Report back every line from the entries below in which the word "hacer" occurs.

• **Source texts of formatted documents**
-.-.-

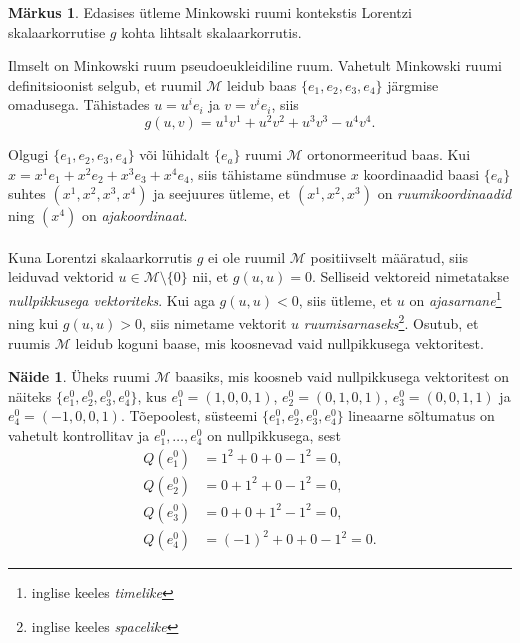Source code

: \documentclass[a4paper,12pt]{article}
\theoremstyle{plain}
\theoremstyle{definition}
\newtheorem{naide}{Näide}[section]
\newtheorem{markus}{Märkus}[section]
\numberwithin{equation}{section}
\def\M{{\mathcal M}}
\begin{document}
\begin{markus}
Edasises ütleme Minkowski ruumi kontekstis Lorentzi skalaarkorrutise $g$ kohta lihtsalt skalaarkorrutis.
\end{markus}

Ilmselt on Minkowski ruum pseudoeukleidiline ruum. Vahetult Minkowski ruumi definitsioonist selgub, et ruumil $\M$ leidub baas $\{e_1, e_2, e_3, e_4\}$ järgmise omadusega. Tähistades $u = u^i e_i$ ja $v = v^i e_i$, siis
\[g\left(u, v\right) = u^1 v^1 + u^2 v^2 + u^3 v^3 - u^4 v^4.\]

Olgugi $\{e_1, e_2, e_3, e_4\}$ või lühidalt $\{e_a\}$ ruumi $\M$ ortonormeeritud baas. 
Kui $x = x^1 e_1 + x^2 e_2 + x^3 e_3 + x^4 e_4$, siis tähistame sündmuse $x$ koordinaadid baasi $\{e_a\}$ suhtes $\left( x^1, x^2, x^3, x^4 \right)$ ja seejuures ütleme, et $\left( x^1, x^2, x^3 \right)$ on \emph{ruumikoordinaadid} ning $\left(x^4\right)$ on \emph{ajakoordinaat}.
\paragraph{}
Kuna Lorentzi skalaarkorrutis $g$ ei ole ruumil $\M$ positiivselt määratud, siis leiduvad vektorid $u \in \M \setminus \{0\}$ nii, et $g \left(u, u\right) = 0$. Selliseid vektoreid nimetatakse \emph{nullpikkusega vektoriteks}. Kui aga $g \left(u, u\right) < 0$, siis ütleme, et $u$ on \emph{ajasarnane}\footnote{inglise keeles \textit{timelike}} ning kui $g \left(u, u\right) > 0$, siis nimetame vektorit $u$ \emph{ruumisarnaseks}\footnote{inglise keeles \textit{spacelike}}. Osutub, et ruumis $\M$ leidub koguni baase, mis koosnevad vaid nullpikkusega vektoritest.

\begin{naide}
Üheks ruumi $\M$ baasiks, mis koosneb vaid nullpikkusega vektoritest on näiteks $\{e_1^0, e_2^0, e_3^0, e_4^0\}$, kus $e_1^0 = \left(1, 0, 0, 1\right)$, $e_2^0 = \left(0, 1, 0, 1\right)$, $e_3^0 = \left(0, 0, 1, 1\right)$ ja $e_4^0 = \left(-1, 0, 0, 1\right).$
Tõepoolest, süsteemi $\{e_1^0, e_2^0, e_3^0, e_4^0\}$ lineaarne sõltumatus on vahetult kontrollitav ja $e_1^0, \dots, e_4^0$ on nullpikkusega, sest
\begin{align*}
Q\left(e_1^0\right) &= 1^2 + 0 + 0 - 1^2 = 0, \\
Q\left(e_2^0\right) &= 0 + 1^2 + 0 - 1^2 = 0, \\
Q\left(e_3^0\right) &= 0 + 0 + 1^2 - 1^2 = 0, \\
Q\left(e_4^0\right) &= (-1)^2 + 0 + 0 - 1^2 = 0.
\end{align*}
\end{naide}
\end{document}
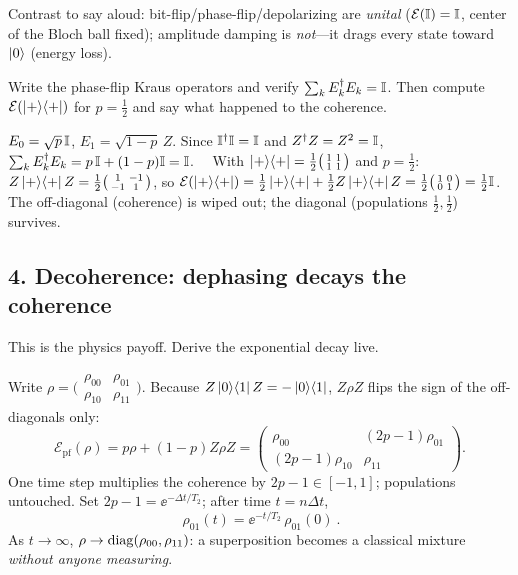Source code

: \documentclass[11pt]{article}
\begin{document}
Contrast to say aloud: bit-flip/phase-flip/depolarizing are \emph{unital}
($\mathcal E(\id)=\id$, center of the Bloch ball fixed); amplitude damping is
\emph{not}---it drags every state toward $\ket0$ (energy loss).

\begin{inclass}\label{ic:pf}
Write the phase-flip Kraus operators and verify $\sum_k E_k\dg E_k=\id$. Then compute
$\mathcal E(\proj{+})$ for $p=\tfrac12$ and say what happened to the coherence.
\end{inclass}
\begin{answer}
$E_0=\sqrt p\,\id$, $E_1=\sqrt{1-p}\,Z$. Since $\id\dg\id=\id$ and $Z\dg Z=Z^2=\id$,
$\sum_k E_k\dg E_k=p\,\id+(1-p)\id=\id$. \checkmark\ \ With
$\proj{+}=\tfrac12\big(\begin{smallmatrix}1&1\\1&1\end{smallmatrix}\big)$ and $p=\tfrac12$:
$Z\proj{+}Z=\tfrac12\big(\begin{smallmatrix}1&-1\\-1&1\end{smallmatrix}\big)$, so
$\mathcal E(\proj+)=\tfrac12\proj++\tfrac12 Z\proj+ Z=\tfrac12\big(\begin{smallmatrix}1&0\\0&1\end{smallmatrix}\big)=\tfrac12\id$.
The off-diagonal (coherence) is wiped out; the diagonal (populations $\tfrac12,\tfrac12$) survives.
\end{answer}

\subsection*{4. Decoherence: dephasing decays the coherence }
This is the physics payoff. Derive the exponential decay live.

\begin{board}
Write $\rho=\big(\begin{smallmatrix}\rho_{00}&\rho_{01}\\ \rho_{10}&\rho_{11}\end{smallmatrix}\big)$.
Because $Z\ket0\!\bra1 Z=-\ket0\!\bra1$, $Z\rho Z$ flips the sign of the off-diagonals only:
\[
  \mathcal E_{\mathrm{pf}}(\rho)=p\rho+(1-p)Z\rho Z
  =\begin{pmatrix}\rho_{00}&(2p-1)\rho_{01}\\ (2p-1)\rho_{10}&\rho_{11}\end{pmatrix}.
\]
One time step multiplies the coherence by $2p-1\in[-1,1]$; populations untouched.
Set $2p-1=\ee^{-\Delta t/T_2}$; after time $t=n\Delta t$,
\[
  \boxed{\ \rho_{01}(t)=\ee^{-t/T_2}\,\rho_{01}(0)\ }.
\]
As $t\to\infty$, $\rho\to\diag(\rho_{00},\rho_{11})$: a superposition becomes a
classical mixture \emph{without anyone measuring}.
\end{board}
\end{document}
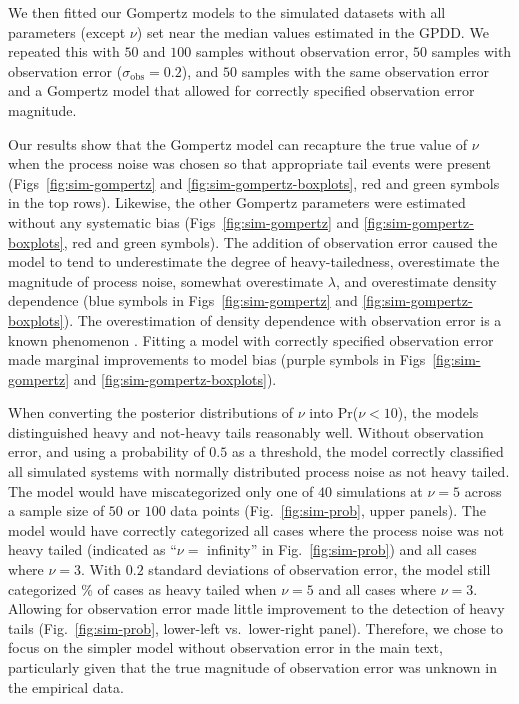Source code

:We then fitted our Gompertz models to the simulated datasets with all
parameters (except $\nu$) set near the median values estimated in the GPDD. We
repeated this with $50$ and $100$ samples without observation error, $50$
samples with observation error ($\sigma_\mathrm{obs} = 0.2$), and $50$ samples
with the same observation error and a Gompertz model that allowed for correctly
specified observation error magnitude.

Our results show that the Gompertz model can recapture the true value of $\nu$
when the process noise was chosen so that appropriate tail events were present
(Figs~\ref{fig:sim-gompertz} and \ref{fig:sim-gompertz-boxplots}, red and green
symbols in the top rows). Likewise, the other Gompertz parameters were
estimated without any systematic bias (Figs~\ref{fig:sim-gompertz} and
\ref{fig:sim-gompertz-boxplots}, red and green symbols). The addition of
observation error caused the model to tend to underestimate the degree of
heavy-tailedness, overestimate the magnitude of process noise, somewhat
overestimate $\lambda$, and overestimate density dependence (blue symbols in
Figs~\ref{fig:sim-gompertz} and \ref{fig:sim-gompertz-boxplots}). The
overestimation of density dependence with observation error is a known
phenomenon \citep{knape2012}. Fitting a model with correctly specified
observation error made marginal improvements to model bias (purple symbols in
Figs~\ref{fig:sim-gompertz} and \ref{fig:sim-gompertz-boxplots}).

When converting the posterior distributions of $\nu$ into Pr($\nu < 10$), the
models distinguished heavy and not-heavy tails reasonably well. Without
observation error, and using a probability of $0.5$ as a threshold, the model
correctly classified all simulated systems with normally distributed process
noise as not heavy tailed. The model would have miscategorized only one of $40$
simulations at $\nu = 5$ across a sample size of $50$ or $100$ data points
(Fig.~\ref{fig:sim-prob}, upper panels). The model would have correctly
categorized all cases where the process noise was not heavy tailed (indicated
as ``$\nu =$ infinity'' in Fig.~\ref{fig:sim-prob}) and all cases where $\nu
= 3$. With $0.2$ standard deviations of observation error, the model still
categorized \obsErrorNuFivePerc\% of cases as heavy tailed when $\nu = 5$ and
all cases where $\nu = 3$. Allowing for observation error made little
improvement to the detection of heavy tails (Fig.~\ref{fig:sim-prob},
lower-left vs.\ lower-right panel). Therefore, we chose to focus on the simpler
model without observation error in the main text, particularly given that the
true magnitude of observation error was unknown in the empirical data.

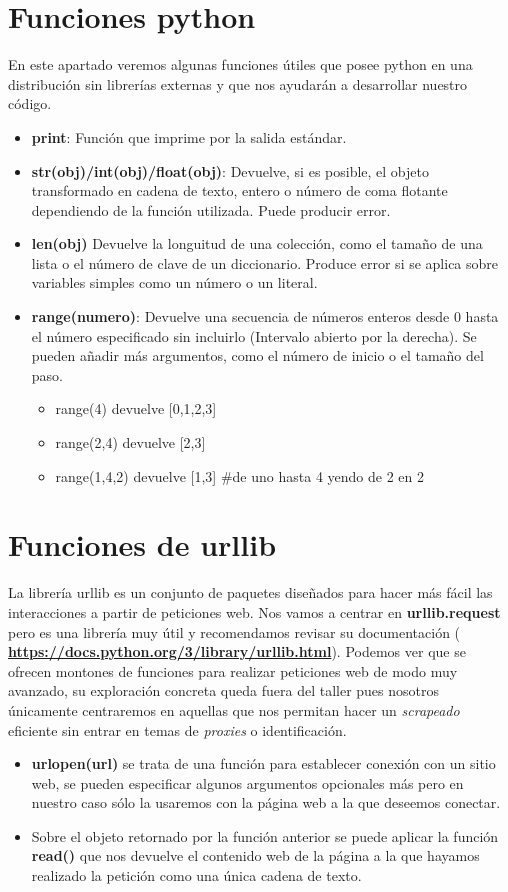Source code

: \documentclass{article}
\begin{document}
\section{Funciones python}
	\justify
	En este apartado veremos algunas funciones útiles que posee 
	python en una distribución sin librerías externas y que nos ayudarán
	a desarrollar nuestro código.
	\begin{itemize}
		\item \textbf{print}: Función que imprime por la salida estándar.
		\item \textbf{str(obj)/int(obj)/float(obj)}: Devuelve, si es posible, el objeto transformado en cadena de 
		texto, entero o número de coma flotante dependiendo de la función utilizada. Puede producir error.
		\item \textbf{len(obj)} Devuelve la longuitud de una colección, como el tamaño de una lista o el número 
		de clave de un diccionario. Produce error si se aplica sobre variables simples como un número o un literal.
		\item \textbf{range(numero)}: Devuelve una secuencia de números enteros desde 0 hasta el número especificado
		sin incluirlo (Intervalo abierto por la derecha). Se pueden añadir más argumentos, como el número de inicio 
		o el tamaño del paso.\\
		\begin{itemize}
			\item range(4) devuelve [0,1,2,3]
			\item range(2,4) devuelve [2,3]
			\item range(1,4,2) devuelve [1,3] \#de uno hasta 4 yendo de 2 en 2
		\end{itemize}
	\end{itemize}
\section{Funciones de urllib}
	\justify
	La librería urllib es un conjunto de paquetes diseñados para hacer más fácil las interacciones a partir de peticiones web.
	Nos vamos a centrar en \textbf{urllib.request} pero es una librería muy útil y recomendamos revisar su documentación (
	\textbf{\url{https://docs.python.org/3/library/urllib.html}}). Podemos ver que se ofrecen montones de funciones para
	realizar peticiones web de modo muy avanzado, su exploración concreta queda fuera del taller pues nosotros únicamente
	centraremos en aquellas que nos permitan hacer un \textit{scrapeado} eficiente sin entrar en temas de \textit{proxies} o identificación.
	\begin{itemize} 
		\item \textbf{urlopen(url)} se trata de una función para establecer conexión con un sitio web, se pueden
		especificar algunos argumentos opcionales más pero en nuestro caso sólo la usaremos con la página web 
		a la que deseemos conectar.
		\item Sobre el objeto retornado por la función anterior se puede aplicar la función \textbf{read()} que 
		nos devuelve el contenido web de la página a la que hayamos realizado la petición como una única cadena de
		texto.
	\end{itemize}
	
\end{document}
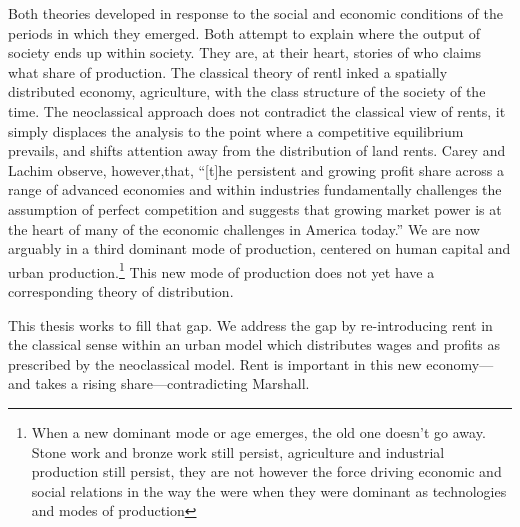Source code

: Both theories developed in response to the social and economic conditions of the periods in which they emerged. Both attempt to explain where the output of society ends up within society. They are, at their heart, stories of who %
claims what share of production.
The classical theory of rentl inked a spatially distributed economy, agriculture, with the class structure of the society of the time. 
The neoclassical approach does not contradict the classical view of rents, it simply displaces the analysis to the point where a competitive equilibrium prevails, and shifts attention away from the distribution of land rents.  Carey and Lachim \cite{careySomethingNothingHow2019} observe,  however,that, ``[t]he persistent and growing profit share across a range of advanced economies and within industries fundamentally challenges the assumption of perfect competition and suggests that growing market power is at the heart of many of the economic challenges in America today.'' We are now arguably in a third dominant mode of production, centered on  human capital and urban production.\footnote{When a new dominant mode or age emerges, the old one doesn't go away. Stone work and bronze work still persist, agriculture and industrial production still persist, they are not however the force driving economic and social relations in the way the were when they were dominant as technologies and modes of production\cite{oldworldsdon'tdie}} This  new mode of production  does not yet have a corresponding theory of distribution.

This thesis works to fill that gap. We address the gap by re-introducing rent in the classical sense within an urban model which distributes wages and profits as prescribed by  the neoclassical model. Rent is important in this new economy---and takes a rising share---contradicting Marshall. 


 
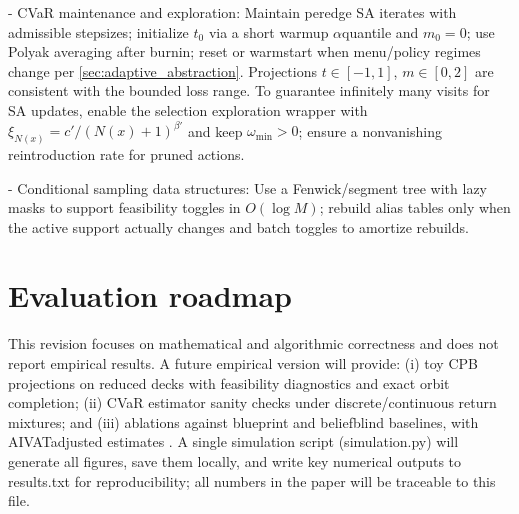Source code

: \documentclass[10pt]{article}
\newcommand{\1}{\mathbf{1}}
\theoremstyle{plain}
\begin{document}
- CVaR maintenance and exploration: Maintain per\textendash edge SA iterates with admissible stepsizes; initialize $t_0$ via a short warm\textendash up $\alpha$\textendash quantile and $m_0=0$; use Polyak averaging after burn\textendash in; reset or warm\textendash start when menu/policy regimes change per \cref{sec:adaptive_abstraction}. Projections $t\in[-1,1]$, $m\in[0,2]$ are consistent with the bounded loss range. To guarantee infinitely many visits for SA updates, enable the selection exploration wrapper with $\xi_{N(x)}=c'/(N(x)+1)^{\beta'}$ and keep $\omega_{\min}>0$; ensure a nonvanishing reintroduction rate for pruned actions.

- Conditional sampling data structures: Use a Fenwick/segment tree with lazy masks to support feasibility toggles in $O(\log M)$; rebuild alias tables only when the active support actually changes and batch toggles to amortize rebuilds.

\section{Evaluation roadmap}
This revision focuses on mathematical and algorithmic correctness and does not report empirical results. A future empirical version will provide: (i) toy CPB projections on reduced decks with feasibility diagnostics and exact orbit completion; (ii) CVaR estimator sanity checks under discrete/continuous return mixtures; and (iii) ablations against blueprint and belief\textendash blind baselines, with AIVAT\textendash adjusted estimates \citep{burch2018aivat}. A single simulation script (simulation.py) will generate all figures, save them locally, and write key numerical outputs to results.txt for reproducibility; all numbers in the paper will be traceable to this file.
\end{document}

-.-.-

• **Answer**
	La librería urllib es un conjunto de paquetes diseñados para hacer más fácil las interacciones a partir de peticiones web.
	centraremos en aquellas que nos permitan hacer un \textit{scrapeado} eficiente sin entrar en temas de \textit{proxies} o identificación.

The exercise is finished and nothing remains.